-------- Data --------

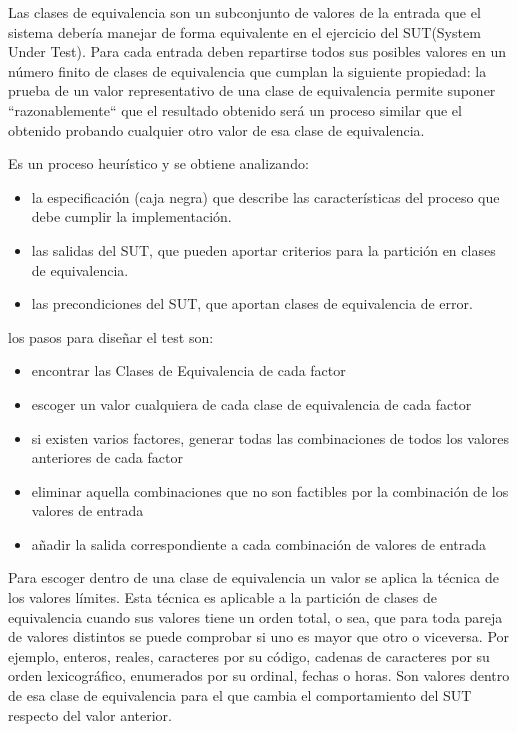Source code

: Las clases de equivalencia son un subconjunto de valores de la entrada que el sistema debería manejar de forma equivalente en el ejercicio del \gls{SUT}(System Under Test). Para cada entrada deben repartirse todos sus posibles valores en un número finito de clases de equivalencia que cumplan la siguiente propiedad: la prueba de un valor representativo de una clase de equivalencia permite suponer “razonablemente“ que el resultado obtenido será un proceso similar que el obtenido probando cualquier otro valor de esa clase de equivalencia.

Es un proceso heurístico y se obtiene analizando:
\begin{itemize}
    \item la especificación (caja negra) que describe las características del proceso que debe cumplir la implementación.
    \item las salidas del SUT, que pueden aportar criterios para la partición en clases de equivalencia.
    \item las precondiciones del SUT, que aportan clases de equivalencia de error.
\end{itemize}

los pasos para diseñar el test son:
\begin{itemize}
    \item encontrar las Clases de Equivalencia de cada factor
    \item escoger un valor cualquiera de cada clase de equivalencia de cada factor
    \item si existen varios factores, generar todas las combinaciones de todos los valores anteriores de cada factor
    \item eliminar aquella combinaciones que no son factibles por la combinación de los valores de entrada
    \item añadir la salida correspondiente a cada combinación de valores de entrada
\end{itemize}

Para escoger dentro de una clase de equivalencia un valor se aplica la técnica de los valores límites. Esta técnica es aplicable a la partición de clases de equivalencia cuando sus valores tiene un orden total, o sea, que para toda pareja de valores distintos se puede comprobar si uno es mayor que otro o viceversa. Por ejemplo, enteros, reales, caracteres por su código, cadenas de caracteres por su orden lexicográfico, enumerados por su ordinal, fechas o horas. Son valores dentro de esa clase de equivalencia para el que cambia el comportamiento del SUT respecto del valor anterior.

--------
-------- Data --------

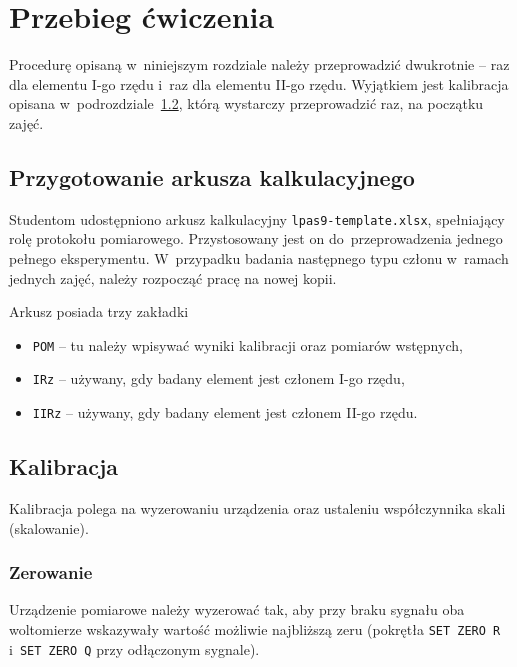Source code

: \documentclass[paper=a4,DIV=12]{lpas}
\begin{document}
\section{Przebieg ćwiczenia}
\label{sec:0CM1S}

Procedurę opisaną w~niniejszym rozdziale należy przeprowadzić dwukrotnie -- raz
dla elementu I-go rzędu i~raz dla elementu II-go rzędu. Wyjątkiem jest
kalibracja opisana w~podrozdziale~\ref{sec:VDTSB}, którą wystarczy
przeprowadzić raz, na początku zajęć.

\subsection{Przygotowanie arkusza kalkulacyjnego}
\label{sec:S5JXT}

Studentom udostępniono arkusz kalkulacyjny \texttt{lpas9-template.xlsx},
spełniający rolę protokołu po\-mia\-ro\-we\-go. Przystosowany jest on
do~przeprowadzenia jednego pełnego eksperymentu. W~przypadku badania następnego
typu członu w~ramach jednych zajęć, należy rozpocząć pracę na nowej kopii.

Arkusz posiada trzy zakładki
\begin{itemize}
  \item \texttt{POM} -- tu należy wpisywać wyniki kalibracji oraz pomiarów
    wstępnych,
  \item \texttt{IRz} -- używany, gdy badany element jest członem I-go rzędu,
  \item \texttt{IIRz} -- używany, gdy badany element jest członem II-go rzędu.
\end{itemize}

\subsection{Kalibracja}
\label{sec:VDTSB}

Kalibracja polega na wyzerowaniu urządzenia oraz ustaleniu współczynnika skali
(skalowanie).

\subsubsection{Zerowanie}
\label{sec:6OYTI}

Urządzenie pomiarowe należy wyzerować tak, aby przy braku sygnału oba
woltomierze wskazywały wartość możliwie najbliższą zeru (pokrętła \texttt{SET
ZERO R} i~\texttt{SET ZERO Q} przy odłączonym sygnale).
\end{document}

--------
-------- Data --------

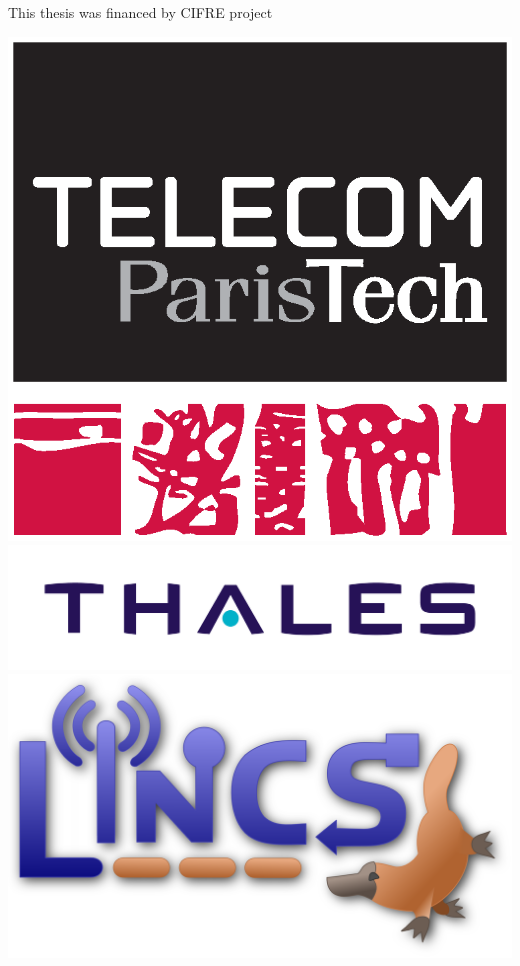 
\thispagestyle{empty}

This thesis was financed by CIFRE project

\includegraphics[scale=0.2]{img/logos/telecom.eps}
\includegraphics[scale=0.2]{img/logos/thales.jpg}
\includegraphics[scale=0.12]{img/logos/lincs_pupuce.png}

--------

What to produce.
What are the lines, exactly as written above, from the line with "Clases de Equivalencia de cada factor" to the line with "los valores de entrada", both included? Output only those.

Answer to this task.
    \item encontrar las Clases de Equivalencia de cada factor
    \item escoger un valor cualquiera de cada clase de equivalencia de cada factor
    \item si existen varios factores, generar todas las combinaciones de todos los valores anteriores de cada factor
    \item eliminar aquella combinaciones que no son factibles por la combinación de los valores de entrada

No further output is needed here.